→ THE TASK
Every line below that holds the string "file" must be copied.

[Saved entries]

<<<<

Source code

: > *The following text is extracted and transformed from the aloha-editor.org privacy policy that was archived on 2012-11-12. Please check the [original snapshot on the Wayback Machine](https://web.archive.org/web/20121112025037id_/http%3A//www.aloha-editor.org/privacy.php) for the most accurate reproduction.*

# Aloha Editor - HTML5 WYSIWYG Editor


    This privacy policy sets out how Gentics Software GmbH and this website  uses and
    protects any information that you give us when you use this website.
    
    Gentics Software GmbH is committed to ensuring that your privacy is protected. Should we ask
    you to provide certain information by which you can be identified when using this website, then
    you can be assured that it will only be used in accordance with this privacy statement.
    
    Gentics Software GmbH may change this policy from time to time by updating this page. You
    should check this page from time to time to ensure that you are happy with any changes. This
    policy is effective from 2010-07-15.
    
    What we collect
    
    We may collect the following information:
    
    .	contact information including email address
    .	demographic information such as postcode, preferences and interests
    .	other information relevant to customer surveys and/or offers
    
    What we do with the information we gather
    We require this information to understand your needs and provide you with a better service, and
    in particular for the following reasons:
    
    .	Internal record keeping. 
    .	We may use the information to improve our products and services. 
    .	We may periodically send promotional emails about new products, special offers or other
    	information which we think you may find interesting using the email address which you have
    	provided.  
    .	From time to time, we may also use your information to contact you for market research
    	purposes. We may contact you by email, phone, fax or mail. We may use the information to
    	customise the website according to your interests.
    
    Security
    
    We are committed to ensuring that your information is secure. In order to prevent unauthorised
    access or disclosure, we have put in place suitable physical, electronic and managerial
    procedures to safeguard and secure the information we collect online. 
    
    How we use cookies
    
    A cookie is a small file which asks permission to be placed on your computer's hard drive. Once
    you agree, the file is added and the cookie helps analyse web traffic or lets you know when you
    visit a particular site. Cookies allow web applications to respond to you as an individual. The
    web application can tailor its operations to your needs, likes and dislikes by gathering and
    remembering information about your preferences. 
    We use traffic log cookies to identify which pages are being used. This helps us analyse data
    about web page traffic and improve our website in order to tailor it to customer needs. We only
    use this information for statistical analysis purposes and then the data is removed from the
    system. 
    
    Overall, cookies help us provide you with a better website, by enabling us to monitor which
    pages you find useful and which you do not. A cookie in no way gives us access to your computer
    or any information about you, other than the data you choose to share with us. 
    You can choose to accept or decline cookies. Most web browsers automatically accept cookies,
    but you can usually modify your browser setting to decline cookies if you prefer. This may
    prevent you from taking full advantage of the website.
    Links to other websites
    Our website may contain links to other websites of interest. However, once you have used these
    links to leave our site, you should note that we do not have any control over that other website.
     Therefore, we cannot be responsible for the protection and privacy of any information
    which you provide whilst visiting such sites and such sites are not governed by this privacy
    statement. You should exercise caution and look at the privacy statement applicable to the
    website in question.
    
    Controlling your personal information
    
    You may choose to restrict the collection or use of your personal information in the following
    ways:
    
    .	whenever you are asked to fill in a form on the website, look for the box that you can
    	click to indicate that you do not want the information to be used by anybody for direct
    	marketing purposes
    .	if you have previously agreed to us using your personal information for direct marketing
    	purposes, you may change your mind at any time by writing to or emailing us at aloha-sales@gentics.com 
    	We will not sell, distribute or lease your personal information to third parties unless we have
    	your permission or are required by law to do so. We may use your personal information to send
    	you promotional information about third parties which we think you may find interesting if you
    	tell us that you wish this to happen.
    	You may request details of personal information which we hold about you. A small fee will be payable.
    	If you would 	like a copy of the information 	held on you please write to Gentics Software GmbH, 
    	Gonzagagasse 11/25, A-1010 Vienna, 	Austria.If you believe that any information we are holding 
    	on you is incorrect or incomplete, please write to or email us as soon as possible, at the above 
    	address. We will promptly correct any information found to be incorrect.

>>>>

→ YOUR SOLUTION
    A cookie is a small file which asks permission to be placed on your computer's hard drive. Once
    you agree, the file is added and the cookie helps analyse web traffic or lets you know when you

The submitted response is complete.